More than just a canny image, there is a deified approach to play. If the true gods are the designers, then scrutinising these rococo puzzle boxes from 47’s pale remove makes you feel like one of them. Fittingly, these missions are carried out in accordance with a singular commandment issued from on high: look, but don’t touch. For the Hitman games, it’s the only one you need live by. Scuffing your shoes and casting off your couture are mere afterthoughts to a plan best laid in the mind, using 47’s – and your – most effective weapon: the eyes.

Which isn't for a moment to suggest we’re under-equipped; the ICA stays true to its motto –  ‘Merces Letifer,’ meaning ‘lethal trade’ in Latin – and keeps us at the very height of deathly fashion. Nestled in 47's lap is the Sieger 300 Ghost sniper rifle, a glossy black bullpup so menacing he likely led it there on a leash. On top of that, or rather below it, is a blanket,  (black, of course) studded with what looks like memory foam and laid out as if for the world's most funereal picnic. To the left, shiny clips containing different ammo types are set out carefully on the grass. Oh, the glory of a workman and his tools!

Hardware to one side, we're also given a few intangible gifts: a gentle squeeze of the right trigger makes time flow like syrup off a spoon, allowing you to line up shots with divine intervention; and the world, seen from such distance, is completely quiet, which means you paste your own stories over pantomime gestures. Indeed, this mission saw one of my targets, Doris Lee, nursing what I took to be a cocaine addiction – otherwise, why all the scurrying off into secluded rooms? Another one, from the snowy sweep of his hair, was the spit of Donald Sutherland, and with his scarf flowing over his shoulders like papal robes, I imagined him embroiled in a Vatican conspiracy. It helps not to hear the NPC chatter; it's always about something dull, like arms dealing.

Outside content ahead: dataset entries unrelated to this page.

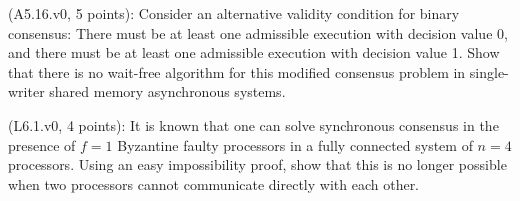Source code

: \begin{Exc}{(A5.16.v0, 5 points):}
Consider an alternative validity condition for binary consensus: There must
be at least one admissible execution with decision value 0, and there
must be at least one admissible execution with decision value 1.
Show that there is no wait-free algorithm for this modified consensus
problem in single-writer shared memory asynchronous systems.
\end{Exc}


\begin{Exc}{(L6.1.v0, 4 points):}
It is known that one can solve synchronous consensus
in the presence of $f=1$ Byzantine faulty processors
in a fully connected system of $n=4$ processors. Using an easy
impossibility proof, show that this is no longer possible when
two processors cannot communicate directly with each other.
\end{Exc}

Even so, the real treasure isn't what you imagine, but what you see, and Sniper Assassin is a feast in that regard. Most Hitman levels are, at heart, dolls' houses; the main games open the frontispiece and expose the inner compartments, whilst here the facade is clasped shut, with doorways transfigured into keyholes to peep (and shoot) through. It's half way between the chessboard miniatures of Hitman Go, with their varnished wood frames and Subbuteo figures, and the sublime, fully explorable worlds of the games proper.

As you replay Sniper Assassin again and again to exhume its secrets, you'll notice a choreographic feel about the whole affair: the helicopter hovering in from stage right, the limousine idling from stage left, the base jumper and the mountain hiker, minor players with charming roles. Seeing as your position never changes, it feels like watching a well-worn play; you don't want to sacrifice your view of any part of it. Boring down into the mazy chambers of IO's levels takes away your view of the entire stage; even from your rocky vantage, the clicking of the lens zoom is instinctive, like the blinking of an eye, and it's always tempting to pull back for fear of what perishes in the periphery.

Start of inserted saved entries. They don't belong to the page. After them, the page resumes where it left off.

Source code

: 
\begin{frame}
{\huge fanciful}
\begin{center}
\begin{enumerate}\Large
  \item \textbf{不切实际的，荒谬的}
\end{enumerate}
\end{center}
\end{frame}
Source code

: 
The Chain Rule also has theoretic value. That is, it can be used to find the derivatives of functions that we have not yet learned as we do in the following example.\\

The dream of Hitman has always been one of isolation and separation, of floating through human dramas like the spectre of death. Even when he walks in crowds 47 sees through the thick, glassy study of a scope. It comes down to a simple choice: would you give up the quickening of the feet, for the roving of the eye? For me, the answer is easy. Merces Letifer: a lethal trade, indeed, but one well worth making.